Action item: Within the entries below, find every line that has the string "initial", then copy it.

Data for the task:
==*==

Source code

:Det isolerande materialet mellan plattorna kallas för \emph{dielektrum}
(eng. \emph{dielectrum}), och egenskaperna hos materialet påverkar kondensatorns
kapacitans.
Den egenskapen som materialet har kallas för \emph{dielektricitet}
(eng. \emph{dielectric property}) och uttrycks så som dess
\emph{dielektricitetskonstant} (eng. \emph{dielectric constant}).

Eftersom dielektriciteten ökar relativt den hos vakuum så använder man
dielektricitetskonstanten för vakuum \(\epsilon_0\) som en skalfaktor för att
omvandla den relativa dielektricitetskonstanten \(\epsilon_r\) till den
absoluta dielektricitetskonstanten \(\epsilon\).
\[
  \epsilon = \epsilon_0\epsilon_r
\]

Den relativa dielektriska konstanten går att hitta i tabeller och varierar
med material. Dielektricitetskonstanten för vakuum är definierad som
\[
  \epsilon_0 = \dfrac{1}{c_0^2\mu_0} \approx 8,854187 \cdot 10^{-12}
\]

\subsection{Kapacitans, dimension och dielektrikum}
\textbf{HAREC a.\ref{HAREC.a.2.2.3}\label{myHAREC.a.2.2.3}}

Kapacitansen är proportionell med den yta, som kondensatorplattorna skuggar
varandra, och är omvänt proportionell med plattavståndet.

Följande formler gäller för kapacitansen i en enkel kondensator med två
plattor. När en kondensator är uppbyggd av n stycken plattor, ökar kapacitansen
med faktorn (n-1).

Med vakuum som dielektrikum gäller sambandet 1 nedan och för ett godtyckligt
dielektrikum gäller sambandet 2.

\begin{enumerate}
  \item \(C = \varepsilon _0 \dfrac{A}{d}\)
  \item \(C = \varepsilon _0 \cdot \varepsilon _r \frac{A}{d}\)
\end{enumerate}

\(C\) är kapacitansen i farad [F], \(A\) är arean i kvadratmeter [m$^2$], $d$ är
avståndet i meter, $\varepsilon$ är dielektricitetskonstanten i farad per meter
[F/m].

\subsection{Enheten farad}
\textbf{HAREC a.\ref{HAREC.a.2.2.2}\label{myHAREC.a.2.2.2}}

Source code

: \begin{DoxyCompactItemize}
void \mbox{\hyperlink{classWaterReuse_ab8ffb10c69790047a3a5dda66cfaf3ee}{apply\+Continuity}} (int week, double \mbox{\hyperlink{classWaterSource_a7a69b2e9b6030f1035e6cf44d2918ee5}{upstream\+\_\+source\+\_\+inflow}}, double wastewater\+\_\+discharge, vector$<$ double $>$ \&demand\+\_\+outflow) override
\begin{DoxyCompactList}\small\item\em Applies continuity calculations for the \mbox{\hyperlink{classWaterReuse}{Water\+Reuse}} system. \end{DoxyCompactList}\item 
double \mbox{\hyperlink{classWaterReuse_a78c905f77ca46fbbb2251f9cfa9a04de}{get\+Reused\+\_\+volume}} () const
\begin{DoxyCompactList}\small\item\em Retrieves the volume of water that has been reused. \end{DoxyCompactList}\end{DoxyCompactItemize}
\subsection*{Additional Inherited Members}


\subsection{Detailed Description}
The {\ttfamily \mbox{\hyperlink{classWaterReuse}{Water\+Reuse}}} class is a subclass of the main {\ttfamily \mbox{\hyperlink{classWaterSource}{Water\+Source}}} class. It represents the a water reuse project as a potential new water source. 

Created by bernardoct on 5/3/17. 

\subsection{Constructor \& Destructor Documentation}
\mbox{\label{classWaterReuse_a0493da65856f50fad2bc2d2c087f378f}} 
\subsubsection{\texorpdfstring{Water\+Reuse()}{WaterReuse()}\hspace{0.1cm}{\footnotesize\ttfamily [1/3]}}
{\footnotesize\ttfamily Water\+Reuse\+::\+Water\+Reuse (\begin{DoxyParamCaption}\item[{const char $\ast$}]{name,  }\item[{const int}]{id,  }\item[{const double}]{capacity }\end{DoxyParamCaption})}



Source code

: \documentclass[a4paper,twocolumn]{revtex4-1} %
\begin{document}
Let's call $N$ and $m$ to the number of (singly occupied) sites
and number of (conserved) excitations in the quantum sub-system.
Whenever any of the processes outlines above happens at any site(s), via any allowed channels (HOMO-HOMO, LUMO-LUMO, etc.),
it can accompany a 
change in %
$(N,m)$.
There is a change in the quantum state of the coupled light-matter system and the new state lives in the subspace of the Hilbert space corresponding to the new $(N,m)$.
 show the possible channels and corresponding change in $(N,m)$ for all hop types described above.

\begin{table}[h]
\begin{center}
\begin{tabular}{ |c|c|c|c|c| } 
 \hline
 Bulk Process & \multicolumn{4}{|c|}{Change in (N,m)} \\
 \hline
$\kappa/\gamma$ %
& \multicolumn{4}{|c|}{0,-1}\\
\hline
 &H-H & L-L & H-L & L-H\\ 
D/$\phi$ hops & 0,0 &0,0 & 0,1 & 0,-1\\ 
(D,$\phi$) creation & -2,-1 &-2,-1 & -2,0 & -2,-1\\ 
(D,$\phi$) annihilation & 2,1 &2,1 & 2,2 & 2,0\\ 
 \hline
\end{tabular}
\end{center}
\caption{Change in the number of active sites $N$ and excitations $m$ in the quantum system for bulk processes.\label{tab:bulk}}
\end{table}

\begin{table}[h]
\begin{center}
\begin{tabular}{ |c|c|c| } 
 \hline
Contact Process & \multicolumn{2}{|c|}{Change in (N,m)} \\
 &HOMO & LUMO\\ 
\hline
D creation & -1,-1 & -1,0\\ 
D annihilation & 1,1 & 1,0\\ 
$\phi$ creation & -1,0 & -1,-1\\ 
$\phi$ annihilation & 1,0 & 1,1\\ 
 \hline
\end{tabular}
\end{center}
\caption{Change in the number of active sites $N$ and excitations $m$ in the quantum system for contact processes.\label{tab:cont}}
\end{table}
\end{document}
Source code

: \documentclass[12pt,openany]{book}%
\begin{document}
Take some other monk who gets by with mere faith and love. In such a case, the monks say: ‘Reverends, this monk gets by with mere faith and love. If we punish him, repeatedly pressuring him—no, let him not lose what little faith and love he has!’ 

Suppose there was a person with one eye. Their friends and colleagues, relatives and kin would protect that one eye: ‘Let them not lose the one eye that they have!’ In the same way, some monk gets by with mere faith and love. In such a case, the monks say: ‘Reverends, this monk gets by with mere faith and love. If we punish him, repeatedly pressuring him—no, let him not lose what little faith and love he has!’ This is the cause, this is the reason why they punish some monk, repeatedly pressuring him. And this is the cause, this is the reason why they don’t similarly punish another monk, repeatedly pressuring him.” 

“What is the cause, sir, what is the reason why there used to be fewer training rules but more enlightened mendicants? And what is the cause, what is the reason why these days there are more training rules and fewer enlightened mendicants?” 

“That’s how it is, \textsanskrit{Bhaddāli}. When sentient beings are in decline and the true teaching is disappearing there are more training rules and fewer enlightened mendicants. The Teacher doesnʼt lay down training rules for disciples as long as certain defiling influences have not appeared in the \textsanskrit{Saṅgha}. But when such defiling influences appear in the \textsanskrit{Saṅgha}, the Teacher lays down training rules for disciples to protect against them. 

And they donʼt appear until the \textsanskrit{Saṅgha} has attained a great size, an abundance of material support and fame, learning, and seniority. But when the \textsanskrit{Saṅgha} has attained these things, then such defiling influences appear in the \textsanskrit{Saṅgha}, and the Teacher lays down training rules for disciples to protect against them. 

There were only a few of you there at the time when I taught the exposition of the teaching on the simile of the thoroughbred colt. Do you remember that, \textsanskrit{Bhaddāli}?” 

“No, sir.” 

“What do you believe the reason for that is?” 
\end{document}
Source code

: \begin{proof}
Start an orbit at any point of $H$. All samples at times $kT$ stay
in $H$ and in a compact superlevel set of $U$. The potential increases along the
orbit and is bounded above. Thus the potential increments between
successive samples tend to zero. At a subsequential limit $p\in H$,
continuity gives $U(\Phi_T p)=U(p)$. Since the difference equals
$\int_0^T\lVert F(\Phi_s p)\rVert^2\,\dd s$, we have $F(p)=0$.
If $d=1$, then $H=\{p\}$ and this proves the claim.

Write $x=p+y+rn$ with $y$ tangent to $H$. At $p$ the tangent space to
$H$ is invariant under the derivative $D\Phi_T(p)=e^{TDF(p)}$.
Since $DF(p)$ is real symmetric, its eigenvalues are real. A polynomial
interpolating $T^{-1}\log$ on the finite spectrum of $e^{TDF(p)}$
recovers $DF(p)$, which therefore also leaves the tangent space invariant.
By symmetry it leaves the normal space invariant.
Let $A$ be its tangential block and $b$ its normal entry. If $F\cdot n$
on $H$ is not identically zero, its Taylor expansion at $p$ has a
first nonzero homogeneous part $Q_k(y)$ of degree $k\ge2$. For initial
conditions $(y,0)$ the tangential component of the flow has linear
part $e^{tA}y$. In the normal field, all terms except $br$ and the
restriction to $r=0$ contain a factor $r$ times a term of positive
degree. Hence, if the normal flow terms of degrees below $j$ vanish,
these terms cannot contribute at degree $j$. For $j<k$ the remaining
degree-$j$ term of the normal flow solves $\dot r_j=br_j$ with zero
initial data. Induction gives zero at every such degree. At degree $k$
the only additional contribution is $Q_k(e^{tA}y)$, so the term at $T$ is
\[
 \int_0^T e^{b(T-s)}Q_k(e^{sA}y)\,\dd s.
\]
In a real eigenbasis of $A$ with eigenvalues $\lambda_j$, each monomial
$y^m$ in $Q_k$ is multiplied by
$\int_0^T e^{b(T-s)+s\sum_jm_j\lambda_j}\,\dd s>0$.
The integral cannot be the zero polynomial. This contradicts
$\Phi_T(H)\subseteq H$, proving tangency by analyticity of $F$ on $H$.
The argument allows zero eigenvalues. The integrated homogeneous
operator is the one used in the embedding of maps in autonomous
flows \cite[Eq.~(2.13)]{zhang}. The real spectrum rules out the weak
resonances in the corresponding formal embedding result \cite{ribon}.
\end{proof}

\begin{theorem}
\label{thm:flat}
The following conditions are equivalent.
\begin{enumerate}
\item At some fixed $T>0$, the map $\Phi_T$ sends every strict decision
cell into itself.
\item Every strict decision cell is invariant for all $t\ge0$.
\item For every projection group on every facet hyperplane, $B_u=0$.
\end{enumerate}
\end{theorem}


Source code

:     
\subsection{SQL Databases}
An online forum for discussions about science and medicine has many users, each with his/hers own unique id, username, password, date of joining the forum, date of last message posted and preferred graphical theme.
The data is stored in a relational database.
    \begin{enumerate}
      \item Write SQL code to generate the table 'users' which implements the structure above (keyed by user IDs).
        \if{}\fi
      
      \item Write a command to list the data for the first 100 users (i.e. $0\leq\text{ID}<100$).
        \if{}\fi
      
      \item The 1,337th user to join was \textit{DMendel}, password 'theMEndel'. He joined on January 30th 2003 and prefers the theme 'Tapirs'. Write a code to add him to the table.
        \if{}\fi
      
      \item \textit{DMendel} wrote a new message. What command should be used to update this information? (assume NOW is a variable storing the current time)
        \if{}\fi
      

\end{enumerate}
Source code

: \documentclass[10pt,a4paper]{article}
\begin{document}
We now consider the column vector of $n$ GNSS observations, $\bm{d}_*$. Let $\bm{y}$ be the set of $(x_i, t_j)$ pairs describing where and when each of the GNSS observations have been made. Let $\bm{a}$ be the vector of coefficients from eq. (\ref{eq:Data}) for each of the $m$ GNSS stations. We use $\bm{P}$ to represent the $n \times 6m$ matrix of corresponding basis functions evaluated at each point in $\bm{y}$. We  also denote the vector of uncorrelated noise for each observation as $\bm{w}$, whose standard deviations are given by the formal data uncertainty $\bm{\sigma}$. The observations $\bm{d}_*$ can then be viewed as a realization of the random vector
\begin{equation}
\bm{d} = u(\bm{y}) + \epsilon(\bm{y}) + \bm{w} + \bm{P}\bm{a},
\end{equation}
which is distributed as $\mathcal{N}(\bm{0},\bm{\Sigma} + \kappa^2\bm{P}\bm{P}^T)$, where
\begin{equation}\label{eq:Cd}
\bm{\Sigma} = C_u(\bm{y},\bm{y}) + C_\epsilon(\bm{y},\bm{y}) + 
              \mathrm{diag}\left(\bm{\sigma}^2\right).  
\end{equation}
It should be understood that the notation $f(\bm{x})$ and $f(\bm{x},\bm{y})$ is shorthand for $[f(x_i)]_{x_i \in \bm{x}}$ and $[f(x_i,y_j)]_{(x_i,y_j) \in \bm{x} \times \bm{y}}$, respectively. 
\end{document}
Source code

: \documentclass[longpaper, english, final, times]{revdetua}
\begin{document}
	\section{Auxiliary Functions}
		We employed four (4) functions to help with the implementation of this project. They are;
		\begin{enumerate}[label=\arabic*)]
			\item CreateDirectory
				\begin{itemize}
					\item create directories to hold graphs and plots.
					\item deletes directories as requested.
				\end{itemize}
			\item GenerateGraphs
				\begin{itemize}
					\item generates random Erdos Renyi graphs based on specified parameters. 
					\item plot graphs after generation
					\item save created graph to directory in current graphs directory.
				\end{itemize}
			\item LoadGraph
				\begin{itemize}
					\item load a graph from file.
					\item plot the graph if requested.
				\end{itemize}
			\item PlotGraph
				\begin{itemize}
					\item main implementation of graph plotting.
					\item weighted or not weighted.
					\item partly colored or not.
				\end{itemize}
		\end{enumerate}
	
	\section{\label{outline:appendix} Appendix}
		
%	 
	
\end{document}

==*==

Response box:
first nonzero homogeneous part $Q_k(y)$ of degree $k\ge2$. For initial
initial data. Induction gives zero at every such degree. At degree $k$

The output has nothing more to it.